++++ Records ++++

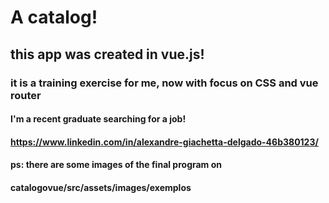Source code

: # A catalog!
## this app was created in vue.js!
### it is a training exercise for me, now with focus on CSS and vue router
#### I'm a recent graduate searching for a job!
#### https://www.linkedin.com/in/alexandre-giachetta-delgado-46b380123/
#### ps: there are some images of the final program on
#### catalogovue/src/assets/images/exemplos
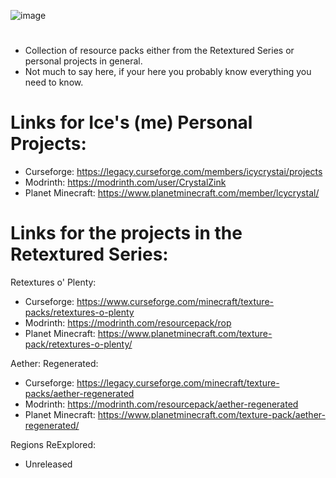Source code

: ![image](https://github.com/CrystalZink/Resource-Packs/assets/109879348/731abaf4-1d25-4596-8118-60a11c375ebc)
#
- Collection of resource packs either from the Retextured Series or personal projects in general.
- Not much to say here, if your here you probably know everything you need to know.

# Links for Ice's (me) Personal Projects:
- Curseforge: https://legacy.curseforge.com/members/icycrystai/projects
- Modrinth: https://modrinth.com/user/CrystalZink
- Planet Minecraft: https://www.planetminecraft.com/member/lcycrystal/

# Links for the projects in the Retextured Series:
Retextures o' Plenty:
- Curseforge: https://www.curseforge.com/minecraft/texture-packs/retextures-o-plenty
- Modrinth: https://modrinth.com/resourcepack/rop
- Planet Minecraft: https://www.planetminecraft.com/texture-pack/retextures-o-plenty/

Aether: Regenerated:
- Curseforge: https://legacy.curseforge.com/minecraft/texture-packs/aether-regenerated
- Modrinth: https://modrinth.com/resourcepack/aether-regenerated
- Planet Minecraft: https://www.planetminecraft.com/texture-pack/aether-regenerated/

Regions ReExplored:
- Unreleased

++++

Your objective
Type the records out again in full, exactly, with each picture omitted.

Output for this task
Source code

: # A catalog!
## this app was created in vue.js!
### it is a training exercise for me, now with focus on CSS and vue router
#### I'm a recent graduate searching for a job!
#### https://www.linkedin.com/in/alexandre-giachetta-delgado-46b380123/
#### ps: there are some images of the final program on
#### catalogovue/src/assets/images/exemplos
Source code

: ![image](https://github.com/CrystalZink/Resource-Packs/assets/109879348/731abaf4-1d25-4596-8118-60a11c375ebc)
#
- Collection of resource packs either from the Retextured Series or personal projects in general.
- Not much to say here, if your here you probably know everything you need to know.

# Links for Ice's (me) Personal Projects:
- Curseforge: https://legacy.curseforge.com/members/icycrystai/projects
- Modrinth: https://modrinth.com/user/CrystalZink
- Planet Minecraft: https://www.planetminecraft.com/member/lcycrystal/

# Links for the projects in the Retextured Series:
Retextures o' Plenty:
- Curseforge: https://www.curseforge.com/minecraft/texture-packs/retextures-o-plenty
- Modrinth: https://modrinth.com/resourcepack/rop
- Planet Minecraft: https://www.planetminecraft.com/texture-pack/retextures-o-plenty/

Aether: Regenerated:
- Curseforge: https://legacy.curseforge.com/minecraft/texture-packs/aether-regenerated
- Modrinth: https://modrinth.com/resourcepack/aether-regenerated
- Planet Minecraft: https://www.planetminecraft.com/texture-pack/aether-regenerated/

Regions ReExplored:
- Unreleased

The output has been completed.